Trains rumbled to life in the yard behind her. It had been Marcus who had found the site back then. Somewhere commuters could see, yet taggers would find hard to reach. Emma pulled out the creased artist pad from her backpack. Flicking through the yellowing pages, till she found the original design sketched all those years ago. The three of them had sat in the pub that day. Heads clouded in smoke, as they sketched, argued and collaborated. The ghostly echo of Nob’s pint glass still haunting the page.
Now she was sat where they had once lain, admiring their work whilst the dew sprinkled grass dampened their skin. Listening to the sound of the city awakening whilst they passed a celebratory spliff back and forth. Unaware that six months later Marcus would be killed in a car crash.

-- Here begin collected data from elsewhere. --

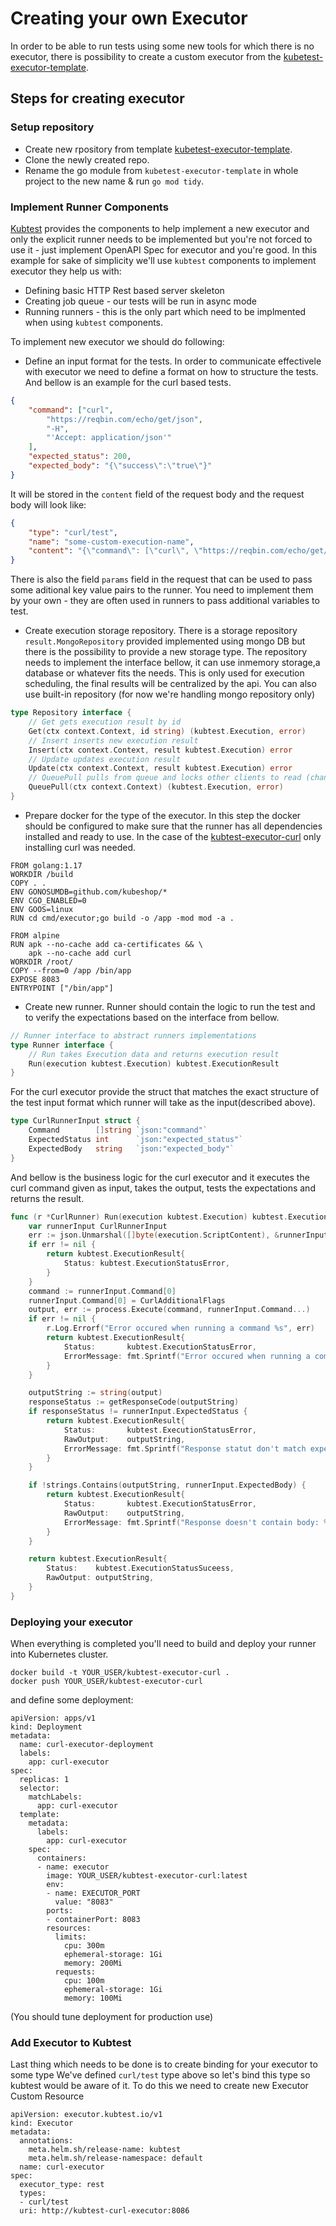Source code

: # Creating your own Executor

In order to be able to run tests using some new tools for which there is no executor, there is possibility to create a custom executor from the [kubetest-executor-template](https://github.com/kubeshop/kubtest-executor-template).

## Steps for creating executor

### Setup repository

- Create new rpository from template [kubetest-executor-template](https://github.com/kubeshop/kubtest-executor-template).
- Clone the newly created repo.
- Rename the go module from `kubetest-executor-template` in whole project to the new name & run `go mod tidy`.

### Implement Runner Components

[Kubtest](https://github.com/kubeshop/kubtest) provides the components to help implement a new executor and only the explicit runner needs to be implemented but you're not forced to use it - just implement OpenAPI Spec for executor 
and you're good.
In this example for sake of simplicity we'll use `kubtest` components to implement executor they help us with:
- Defining basic HTTP Rest based server skeleton
- Creating job queue - our tests will be run in async mode
- Running runners - this is the only part which need to be implmented when using `kubtest` components.


To implement new executor we should do following: 

- Define an input format for the tests.
  In order to communicate effectivele with executor we need to define a format on how to structure the tests. And bellow is an example for the curl based tests.

```json
{
    "command": ["curl",
        "https://reqbin.com/echo/get/json",
        "-H",
        "'Accept: application/json'"
    ],
    "expected_status": 200,
    "expected_body": "{\"success\":\"true\"}"
}
```

It will be stored in the `content` field of the request body and the request body will look like:

```json
{
    "type": "curl/test",
    "name": "some-custom-execution-name",
    "content": "{\"command\": [\"curl\", \"https://reqbin.com/echo/get/json\", \"-H\", \"'Accept: application/json'\"],\"expected_status\":200,\"expected_body\":\"{\\\"success\\\":\\\"true\\\"}\"}"
}
```

There is also the field `params` field in the request that can be used to pass some aditional key value pairs to the runner. You need to implement them by your own - they are often used in runners to pass additional variables to test.

- Create execution storage repository.
  There is a storage repository `result.MongoRepository` provided implemented using mongo DB but there is the possibility to provide a new storage type.
  The repository needs to implement the interface bellow, it can use inmemory storage,a database or whatever fits the needs. This is only used for execution scheduling, the final results will be centralized by the api. You can also use 
  built-in repository (for now we're handling mongo repository only)

```go
type Repository interface {
    // Get gets execution result by id
    Get(ctx context.Context, id string) (kubtest.Execution, error)
    // Insert inserts new execution result
    Insert(ctx context.Context, result kubtest.Execution) error
    // Update updates execution result
    Update(ctx context.Context, result kubtest.Execution) error
    // QueuePull pulls from queue and locks other clients to read (changes state from queued->pending)
    QueuePull(ctx context.Context) (kubtest.Execution, error)
}
```

- Prepare docker for the type of the executor.
  In this step the docker should be configured to make sure that the runner has all dependencies installed and ready to use. 
  In the case of the [kubtest-executor-curl](https://github.com/kubeshop/kubtest-executor-curl) only installing curl was needed.

```docker
FROM golang:1.17
WORKDIR /build
COPY . .
ENV GONOSUMDB=github.com/kubeshop/* 
ENV CGO_ENABLED=0 
ENV GOOS=linux
RUN cd cmd/executor;go build -o /app -mod mod -a .

FROM alpine
RUN apk --no-cache add ca-certificates && \
    apk --no-cache add curl
WORKDIR /root/
COPY --from=0 /app /bin/app
EXPOSE 8083
ENTRYPOINT ["/bin/app"]
```

- Create new runner.
  Runner should contain the logic to run the test and to verify the expectations based on the interface from bellow.

```go
// Runner interface to abstract runners implementations
type Runner interface {
    // Run takes Execution data and returns execution result
    Run(execution kubtest.Execution) kubtest.ExecutionResult
}
```

  For the curl executor provide the struct that matches the exact structure of the test input format which runner will take as the input(described above).

```go
type CurlRunnerInput struct {
    Command        []string `json:"command"`
    ExpectedStatus int      `json:"expected_status"`
    ExpectedBody   string   `json:"expected_body"`
}
```

  And bellow is the business logic for the curl executor and it executes the curl command given as input, takes the output, tests the expectations and returns the result.

```go
func (r *CurlRunner) Run(execution kubtest.Execution) kubtest.ExecutionResult {
    var runnerInput CurlRunnerInput
    err := json.Unmarshal([]byte(execution.ScriptContent), &runnerInput)
    if err != nil {
        return kubtest.ExecutionResult{
            Status: kubtest.ExecutionStatusError,
        }
    }
    command := runnerInput.Command[0]
    runnerInput.Command[0] = CurlAdditionalFlags
    output, err := process.Execute(command, runnerInput.Command...)
    if err != nil {
        r.Log.Errorf("Error occured when running a command %s", err)
        return kubtest.ExecutionResult{
            Status:       kubtest.ExecutionStatusError,
            ErrorMessage: fmt.Sprintf("Error occured when running a command %s", err),
        }
    }

    outputString := string(output)
    responseStatus := getResponseCode(outputString)
    if responseStatus != runnerInput.ExpectedStatus {
        return kubtest.ExecutionResult{
            Status:       kubtest.ExecutionStatusError,
            RawOutput:    outputString,
            ErrorMessage: fmt.Sprintf("Response statut don't match expected %d got %d", runnerInput.ExpectedStatus, responseStatus),
        }
    }

    if !strings.Contains(outputString, runnerInput.ExpectedBody) {
        return kubtest.ExecutionResult{
            Status:       kubtest.ExecutionStatusError,
            RawOutput:    outputString,
            ErrorMessage: fmt.Sprintf("Response doesn't contain body: %s", runnerInput.ExpectedBody),
        }
    }

    return kubtest.ExecutionResult{
        Status:    kubtest.ExecutionStatusSuceess,
        RawOutput: outputString,
    }
}
```

### Deploying your executor

When everything is completed you'll need to build and deploy your runner into Kubernetes cluster. 

```
docker build -t YOUR_USER/kubtest-executor-curl . 
docker push YOUR_USER/kubtest-executor-curl
```

and define some deployment: 
```
apiVersion: apps/v1
kind: Deployment
metadata:
  name: curl-executor-deployment
  labels:
    app: curl-executor
spec:
  replicas: 1
  selector:
    matchLabels:
      app: curl-executor
  template:
    metadata:
      labels:
        app: curl-executor
    spec:
      containers:
      - name: executor
        image: YOUR_USER/kubtest-executor-curl:latest
        env:
        - name: EXECUTOR_PORT
          value: "8083"
        ports:
        - containerPort: 8083
        resources:
          limits:
            cpu: 300m
            ephemeral-storage: 1Gi
            memory: 200Mi
          requests:
            cpu: 100m
            ephemeral-storage: 1Gi
            memory: 100Mi
```

(You should tune deployment for production use)

### Add Executor to Kubtest

Last thing which needs to be done is to create binding for your executor to some type 
We've defined `curl/test` type above so let's bind this type so kubtest would be aware of it. 
To do this we need to create new Executor Custom Resource

```
apiVersion: executor.kubtest.io/v1
kind: Executor
metadata:
  annotations:
    meta.helm.sh/release-name: kubtest
    meta.helm.sh/release-namespace: default
  name: curl-executor
spec:
  executor_type: rest
  types:
  - curl/test
  uri: http://kubtest-curl-executor:8086
```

They had returned here, after the funeral, etching his name into the wall. Nob had held her, made plaintive promises of always being there, even though they both knew he was lying, that they would inevitably drift apart. Last she had heard he now called himself Nicholas. Wore a suit, did coke, traded currency in the city.
Her phone buzzed in her pocket. A twitter update from the NHS, retweeted from the WHO. Just a hashtag, no more was needed.
She turned off her phone, lighting up a cigarette, staring at the wall that had meant so much then, still did now. She needed to remember, to keep the colours inside of her, to not forget how they looked.
Then it began. Emma let the tears flow down her face, as the world around her slowly faded into grey.